Tal vez nunca dejaremos de decir que no podíamos estar peor ni de ofrecer hallacas sin Maduro la próxima Navidad

“Lo peor no llega aún”, exclama en un cierto momento Edgar, el noble personaje del Rey Lear: “no mientras podamos decir ‘esto es lo peor”.

Estoy persuadido de que todavía deberá pasar muchísimo tiempo —con toda seguridad cuestión de muchísimos años—, antes de que la gran mayoría de mis compatriotas deje de decir “esto es lo peor”. Temo que sea ya muy tarde para democratizar la patria de Bolívar y de Luis Aparicio con estrategias tan descabelladas y de cortas miras como las de la emulsión López-Guaidó porque si algo caracteriza a las tiranías es su propensión a consolidarse tan pronto se brinda la oportunidad.

Tal vez nunca dejaremos de decir que no podíamos estar peor ni de ofrecer hallacas sin Maduro la próxima Navidad.

Sin embargo, es también un hecho que hoy no es difícil topar, dentro y fuera de Venezuela, con el sabrosón que, auscultando las semillas del tiempo como las brujas de Macbeth, y luego de proclamarse apolítico y enemigo de polarizaciones y de extremismos porque hay que ser realista y ver las vainas como son, sentencie con desparpajo caribe que Trump perdió, que el interinato de Guaidó terminó y que la pelota es redonda, mi querido caballo, y viene en caja cuadrada.

Desde luego, si se atiende, como él hace, a los reportajes que desde Caracas ven en la dolarización de facto una señal de “rectificación” por parte del dictador, una deriva, aunque sea socarrona hacia los equilibrios macroeconómicos y la libre convertibilidad de la divisa que en los años 80 recomendaba el consenso de Washington, entonces es posible creer también que Elvis Presley sigue vivo y regenta un rock café en Maracaibo.

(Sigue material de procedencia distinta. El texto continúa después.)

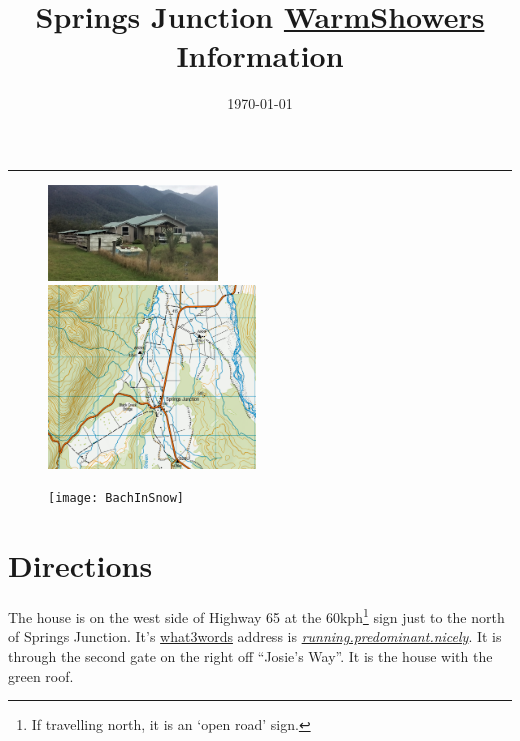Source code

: \documentclass[12pt]{article} %
\title{Springs Junction \href{https://www.warmshowers.org/}{WarmShowers} Information}
\date{\today} %
\makeatletter
\renewcommand{\maketitle}{%
  \begin{center}
    {\bfseries{\scshape{\Large{\@title\par}}}}
  \end{center}
  \medskip
  \begin{flushright}
    {\@date\par}
  \end{flushright}
    \bigskip\hrule\vspace*{2pc}%
}
\makeatother
\begin{document}
  \maketitle

\begin{figure}[t]
\begin{minipage}{.3\linewidth}
\begin{flushleft} 
   \includegraphics[width=4.5cm]{BachPhoto}
\end{flushleft} 
\end{minipage}
\begin{minipage}{.3\linewidth}
\begin{center} 
   \includegraphics[width=5.5cm]{BachLocation}
\end{center} 
\end{minipage}
\hspace{.05\linewidth}
\begin{minipage}{.3\linewidth}
\begin{flushright} 
    \texttt{[image: BachInSnow]}
\end{flushright} 
\end{minipage}
\end{figure}

\section{Directions}
  The house is on the west side of Highway 65 at the 60kph\footnote{If travelling north, it is an `open road' sign.} sign just to the north of Springs Junction.  It's \href{https://map.what3words.com}{what3words} address is \textit{\href{https://map.what3words.com/running.predominant.nicely}{running.predominant.nicely}}.  It is through the second gate on the right off ``Josie's Way''.  It is the house with the green roof.
\end{document}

A los optimistas que me he topado en algunas tertulias vía Zoom entre exilados no les faltan ejemplos cuando invitan a avizorar un chavismo sin Chávez ni Maduro antes de que termine el sexenio, un gradual aperturismo hacia la economía de mercado cuyo factótum no sea el mustio general Vladímir Padrino ni el barbarazo de Diosdado Cabello sino el mismísimo Jorge Rodríguez trocado en una especie de conde Potemkin tutelado por Vladímir Putin y Rodríguez Zapatero.

“Jorge Rodríguez no será una solución Marlboro— escuché decir a un chusco de ordinario muy bien enterado–, pero tampoco es tabaco en rama”.

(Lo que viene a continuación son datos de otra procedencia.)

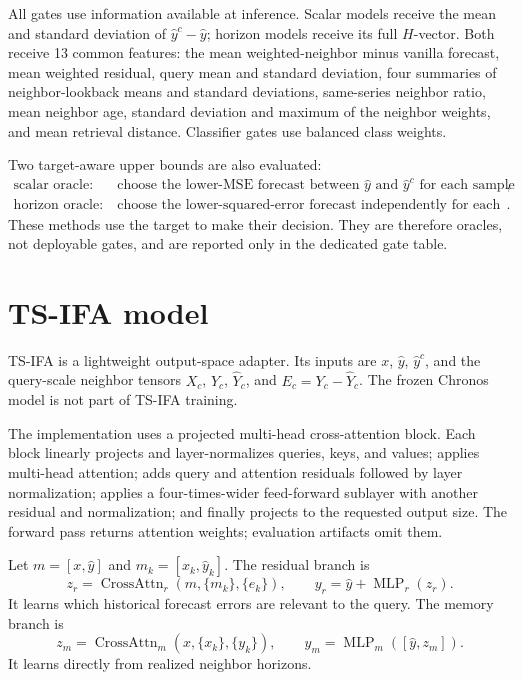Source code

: \documentclass[11pt]{article}
\begin{document}
All gates use information available at inference.  Scalar models receive the
mean and standard deviation of $\hat y^c-\hat y$; horizon models receive its
full $H$-vector.  Both receive 13 common features: the mean weighted-neighbor
minus vanilla forecast, mean weighted residual, query mean and standard
deviation, four summaries of neighbor-lookback means and standard deviations,
same-series neighbor ratio, mean neighbor age, standard deviation and maximum
of the neighbor weights, and mean retrieval distance.  Classifier gates use
balanced class weights.

Two target-aware upper bounds are also evaluated:
\begin{align*}
\text{scalar oracle:}\quad
  &\text{choose the lower-MSE forecast between $\hat y$ and $\hat y^c$ for each sample},\\
\text{horizon oracle:}\quad
  &\text{choose the lower-squared-error forecast independently for each horizon step}.
\end{align*}
These methods use the target to make their decision.  They are therefore
oracles, not deployable gates, and are reported only in the dedicated gate
table.

\section{TS-IFA model}

TS-IFA is a lightweight output-space adapter.  Its inputs are $x$, $\hat y$,
$\hat y^c$, and the query-scale neighbor tensors $X_c$, $Y_c$, $\hat Y_c$, and
$E_c=Y_c-\hat Y_c$.  The frozen Chronos model is not part of TS-IFA training.

The implementation uses a projected multi-head cross-attention block.  Each
block linearly projects and layer-normalizes queries, keys, and values; applies
multi-head attention; adds query and attention residuals followed by layer
normalization; applies a four-times-wider feed-forward sublayer with another
residual and normalization; and finally projects to the requested output size.
The forward pass returns attention weights; evaluation artifacts omit them.

Let $m=[x,\hat y]$ and $m_k=[x_k,\hat y_k]$.  The residual branch is
\[
  z_r=\operatorname{CrossAttn}_r(m,\{m_k\},\{e_k\}),\qquad
  y_r=\hat y+\operatorname{MLP}_r(z_r).
\]
It learns which historical forecast errors are relevant to the query.  The
memory branch is
\[
  z_m=\operatorname{CrossAttn}_m(x,\{x_k\},\{y_k\}),\qquad
  y_m=\operatorname{MLP}_m([\hat y,z_m]).
\]
It learns directly from realized neighbor horizons.
\end{document}
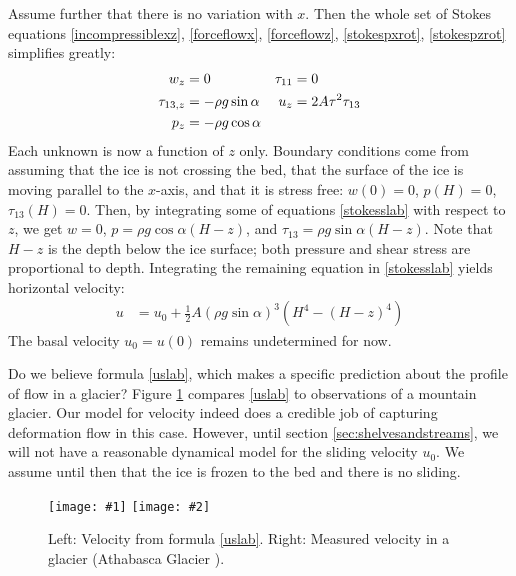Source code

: \documentclass[letterpaper,final,12pt,reqno]{amsart}
\newcommand{\twofigsizes}[5]{
\begin{figure}[ht]
\centering
\texttt{[image: \#1]} \quad
\texttt{[image: \#2]}
\caption{#3}
\label{fig:#1}
\end{figure}}
\begin{document}
Assume further that there is no variation with $x$. Then the whole set of Stokes equations \eqref{incompressiblexz}, \eqref{forceflowx}, \eqref{forceflowz}, \eqref{stokespxrot}, \eqref{stokespzrot} simplifies greatly:
\begin{align}
w_z &= 0 &   \tau_{11} &= 0 \label{stokesslab} \\
\tau_{13,z} &= - \rho g \sin\alpha &   u_z &= 2 A \tau^2 \tau_{13} \notag \\
p_z &= - \rho g \cos\alpha \notag
\end{align}
Each unknown is now a function of $z$ only.  Boundary conditions come from assuming that the ice is not crossing the bed, that the surface of the ice is moving parallel to the $x$-axis, and that it is stress free: $w(0)=0$, $p(H)=0$, $\tau_{13}(H)=0$.  Then, by integrating some of equations \eqref{stokesslab} with respect to $z$, we get $w=0$, $p = \rho g \cos\alpha (H-z)$, and $\tau_{13} = \rho g \sin\alpha (H-z)$.  Note that $H-z$ is the depth below the ice surface; both pressure and shear stress are proportional to depth.  Integrating the remaining equation in \eqref{stokesslab} yields horizontal velocity:
\begin{align}
u &= u_0 + \frac{1}{2} A (\rho g \sin\alpha)^3  \left(H^4 - (H-z)^4\right)  \label{uslab}
\end{align}
The basal velocity $u_0=u(0)$ remains undetermined for now.

Do we believe formula \eqref{uslab}, which makes a specific prediction about the profile of flow in a glacier?  Figure \ref{fig:slabvel} compares \eqref{uslab} to observations of a mountain glacier.  Our model for velocity indeed does a credible job of capturing deformation flow in this case.  However, until section \ref{sec:shelvesandstreams}, we will not have a reasonable dynamical model for the sliding velocity $u_0$.  We assume until then that the ice is frozen to the bed and there is no sliding.

\twofigsizes{slabvel}{athabasca-deform}{Left:  Velocity from formula \eqref{uslab}.  Right:  Measured velocity in a glacier (Athabasca Glacier \cite{SavagePaterson}).}{2.0in}{1.8in}
\end{document}
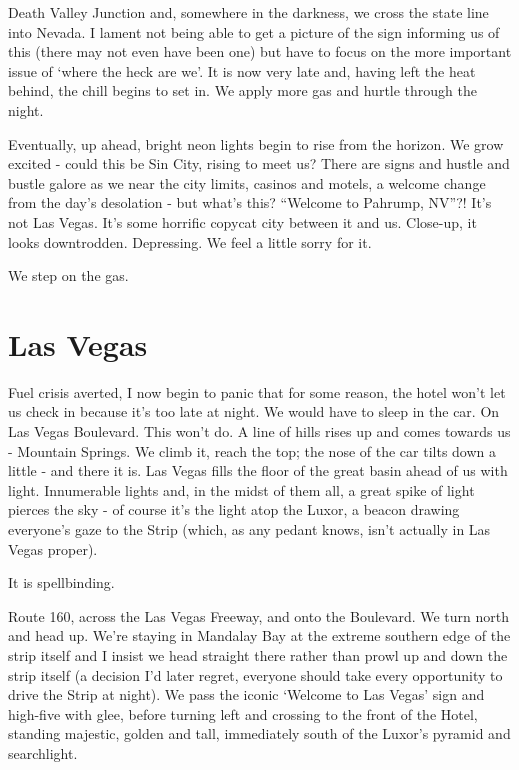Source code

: \documentclass[a5paper,titlepage,11pt,draft]{book}
\begin{document}
Death Valley Junction and, somewhere in the darkness, we cross the state line into Nevada.  I lament not being able to get a picture of the sign informing us of this (there may not even have been one) but have to focus on the more important issue of `where the heck are we'.  It is now very late and, having left the heat behind, the chill begins to set in.  We apply more gas and hurtle through the night.

Eventually, up ahead, bright neon lights begin to rise from the horizon.  We grow excited - could this be Sin City, rising to meet us?  There are signs and hustle and bustle galore as we near the city limits, casinos and motels, a welcome change from the day's desolation - but what's this?  ``Welcome to Pahrump, NV''?!  It's not Las Vegas.  It's some horrific copycat city between it and us.  Close-up, it looks downtrodden.  Depressing.  We feel a little sorry for it.

We step on the gas.

\section*{Las Vegas}
Fuel crisis averted, I now begin to panic that for some reason, the hotel won't let us check in because it's too late at night.  We would have to sleep in the car.  On Las Vegas Boulevard.  This won't do.  A line of hills rises up and comes towards us - Mountain Springs.  We climb it, reach the top; the nose of the car tilts down a little - and there it is.  Las Vegas fills the floor of the great basin ahead of us with light.  Innumerable lights and, in the midst of them all, a great spike of light pierces the sky - of course it's the light atop the Luxor, a beacon drawing everyone's gaze to the Strip (which, as any pedant knows, isn't actually in Las Vegas proper).

It is spellbinding.

Route 160, across the Las Vegas Freeway, and onto the Boulevard.  We turn north and head up.  We're staying in Mandalay Bay at the extreme southern edge of the strip itself and I insist we head straight there rather than prowl up and down the strip itself (a decision I'd later regret, everyone should take every opportunity to drive the Strip at night).  We pass the iconic `Welcome to Las Vegas' sign and high-five with glee, before turning left and crossing to the front of the Hotel, standing majestic, golden and tall, immediately south of the Luxor's pyramid and searchlight.
\end{document}
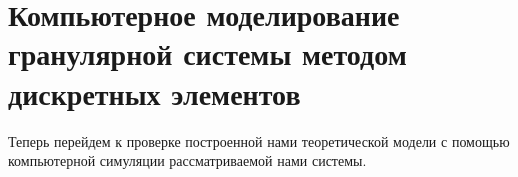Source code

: \chapter{Компьютерное моделирование гранулярной системы методом дискретных элементов}
\label{cha:research}

Теперь перейдем к проверке построенной нами теоретической модели с помощью компьютерной симуляции рассматриваемой нами системы.
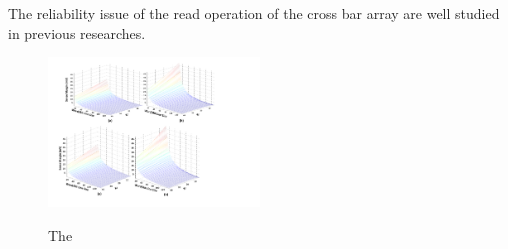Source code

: The reliability issue of the read operation of the cross bar array are well studied in previous researches.
%

%

\begin{figure}%
\centering
  \includegraphics[width=0.5\textwidth]{./figures/sense_margin2}\\
  \caption{The}\label{fig:sense_margin}
\end{figure}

El optimista te hace ver que ya decenas de happy few, a la cabeza de ellos un exitoso propietario de afamados cañaverales y alambiques aragüeños de los que ha salido el mejor ron añejo del mundo desde fines del siglo XVIII, promueven sin prejuicios la idea de reactivar desde ahora mismo la bolsa de Caracas sin esperar la alborada de la democracia y el libre mercado prometidos por Leopoldo López.

Parangón de sus posibilidades es la bolsa de Shanghái que funciona divinamente en la China Popular desde los tiempos de la Dinastía Xioaping. ¿Por qué no puede florecer una bolsa de capitales criollos en el país de un bolichico como Alejandro Betancourt y un fugitivo expresidente de Petróleos de Venezuela como Rafael Ramírez? Solo los aguafiestas sugieren que una tal bolsa podría darle carta de naturaleza a la colosal lavandería de capitales negros en que las sanciones estadounidenses han convertido al país.

Otra señal de los tiempos, te dicen, son las palabras del joven presidente de la lonja de cámaras industriales, Ricardo Cusano, cuando reporta lo razonable que encontró a Jorge Rodríguez en la primera reunión de exploración tentativa para trazar el marco de un acuerdo que permita atender la tragedia humanitaria. Y participar, ¿por qué no?, en la reactivación del sector petrolero mediando una flexibilización de las sanciones gringas, escenario este que no es imposible.

“El mundo es lo que es—escribió famosamente V.S. Naipaul—, quienes nada son, quienes se permiten llegar a no ser nada no tiene sitio alguno en él”. Esa frase vuelve a mí una y otra vez cuando pienso en nuestros políticos de oposición. Para Venezuela, lo peor no llega aún.